Handsome tenor Ben Peter is nothing short of breathtaking in the role of Tony. In the optimistic anthem “Something’s Coming,” Peter’s range and vocal dynamics are superb, as he starts out quietly, smoothly crescendos to an exciting climax, and then returns to barely a whisper. With sex appeal oozing from every pore, his amazing talent is displayed once again as he croons “Maria,” a haunting homage to his new love.
Transcendent soprano Lexie McEntire is stunning as she portrays the innocent and naïve Maria who feels she must follow her heart, no matter what the consequences might be. McEntire soars as she sings the incandescent “I Have a Love” (with Tahara Robinson [Anita], and demonstrates a lighter side with the humorous “I Feel Pretty.”
When Tony and Maria combine on the triumphant duet “Tonight”—complete with a balcony scene—it is pure magic. Later, in a fantasy sequence, the couple takes imaginary vows and sings the prayerful and romantic ballad “One Hand; One Heart,” and it is a deeply emotional moment.
As Bernardo’s fiancée Anita, Tahara Robinson shines as she sings “A Boy Like That” to scold Maria for getting involved with someone outside her own ethnic group. Robinson owns the stage as she leads the other Shark Girls in the spectacular production number “America.” The song lyrics are clever and dripping with sarcasm, and the dance moves are dazzling. And, thanks to Director Susan Devine and Choreographer Stefan Sittig, that is just one of several splendid production numbers that the ultra-talented ensemble members perform in this show.
In “Prologue,” the Shark and Jet Boys get to strut their stuff. The jazz number opens with cool woodwinds and the rhythm is provided by finger snapping. The precision work is fabulous and the acrobatic dancing is truly impressive. Later, the novelty song “Gee, Officer Krupke “ is performed with comic genius, as the Jets imitate the police officer, a judge, a psychiatrist, and a social worker.
A major highlight of the show is a beautiful ballet to the dreamy and romantic ballad “Somewhere” which gives Tony and Maria hope for the future.

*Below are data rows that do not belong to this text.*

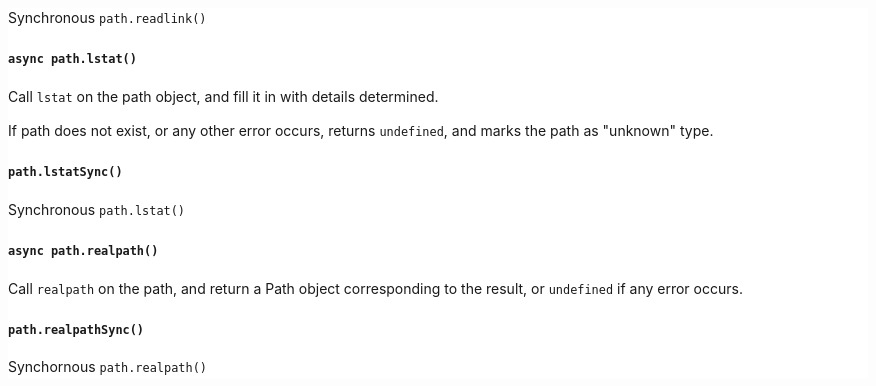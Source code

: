Synchronous `path.readlink()`

#### `async path.lstat()`

Call `lstat` on the path object, and fill it in with details
determined.

If path does not exist, or any other error occurs, returns
`undefined`, and marks the path as "unknown" type.

#### `path.lstatSync()`

Synchronous `path.lstat()`

#### `async path.realpath()`

Call `realpath` on the path, and return a Path object
corresponding to the result, or `undefined` if any error occurs.

#### `path.realpathSync()`

Synchornous `path.realpath()`

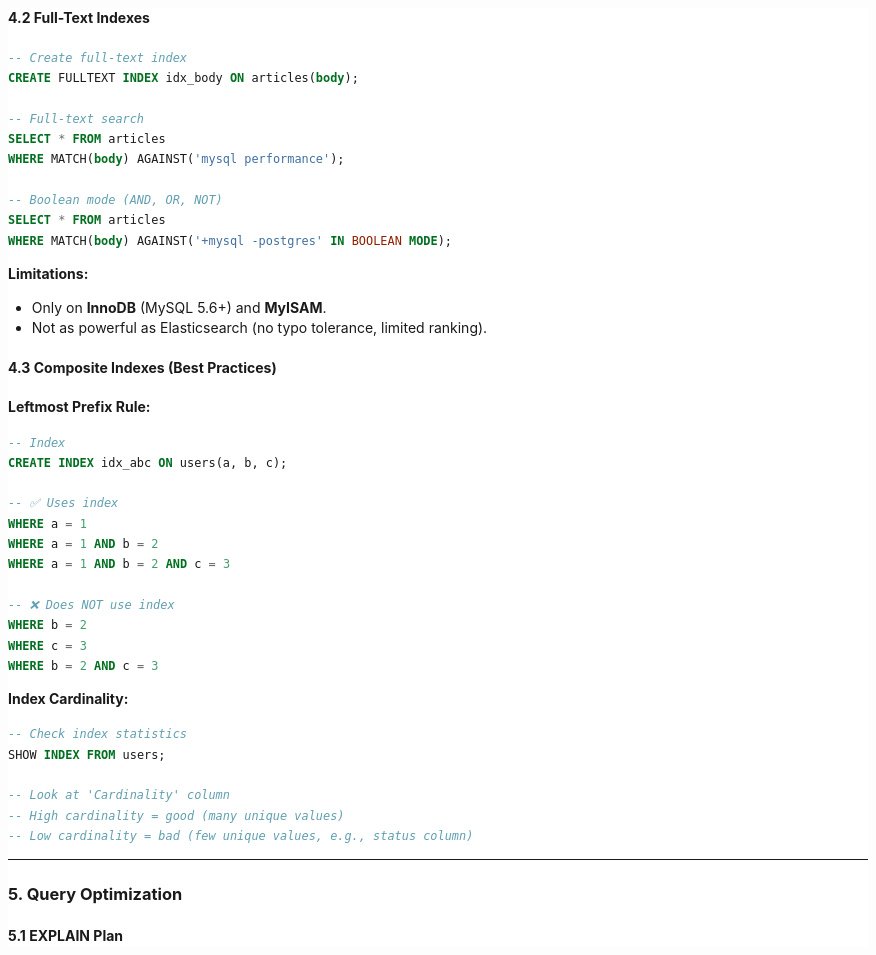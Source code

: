 #### **4.2 Full-Text Indexes**

```sql
-- Create full-text index
CREATE FULLTEXT INDEX idx_body ON articles(body);

-- Full-text search
SELECT * FROM articles
WHERE MATCH(body) AGAINST('mysql performance');

-- Boolean mode (AND, OR, NOT)
SELECT * FROM articles
WHERE MATCH(body) AGAINST('+mysql -postgres' IN BOOLEAN MODE);
```

**Limitations:**

- Only on **InnoDB** (MySQL 5.6+) and **MyISAM**.
- Not as powerful as Elasticsearch (no typo tolerance, limited ranking).

#### **4.3 Composite Indexes (Best Practices)**

**Leftmost Prefix Rule:**

```sql
-- Index
CREATE INDEX idx_abc ON users(a, b, c);

-- ✅ Uses index
WHERE a = 1
WHERE a = 1 AND b = 2
WHERE a = 1 AND b = 2 AND c = 3

-- ❌ Does NOT use index
WHERE b = 2
WHERE c = 3
WHERE b = 2 AND c = 3
```

**Index Cardinality:**

```sql
-- Check index statistics
SHOW INDEX FROM users;

-- Look at 'Cardinality' column
-- High cardinality = good (many unique values)
-- Low cardinality = bad (few unique values, e.g., status column)
```

---

### 5. Query Optimization

#### **5.1 EXPLAIN Plan**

It starts with a single ballerina, who is then joined by the other female dancers and eventually by the male dancers. The women are attired in gauzy tunics, some in white and others in various pastels, and the men are in tight-fitting pajamas, using the same color palette. Costume Designers Grant Kevin Lane, Jean Schlichting, and Kit Sibley deserve kudos for this and for all the colorful and appropriate costumes throughout the show.
Dan Remmers’ set design paints a grim portrait of the run-down neighborhood, with metal ladders and scaffolding and a fire escape for Maria’s balcony, but also includes splashes of bright colors where appropriate, such as at the dance mixer. With the help of the cast members, scene changes are seamless perfection.
Franklin Coleman’s lighting design is invaluable in the effective use of a relatively small stage. And, Music Director Francine Krasowska skillfully leads a talented 19-piece orchestra through a challenging score of jazz, Latin rhythms, and ballads.
While the theme of West Side Story is dark and sad, this timeless musical is thoughtful, provocative, thoroughly entertaining, and teaches lessons our country needs today. The choreography alone would make it worth seeing, but add to that the spectacular performances, the beautiful songs, the compelling story, and the bits of comedy interspersed throughout, and you will agree that The Little Theatre of Alexandria’s production of West Side Story is not to be missed!
Running Time: Approximately two hours and 30 minutes, with one 15-minute intermission.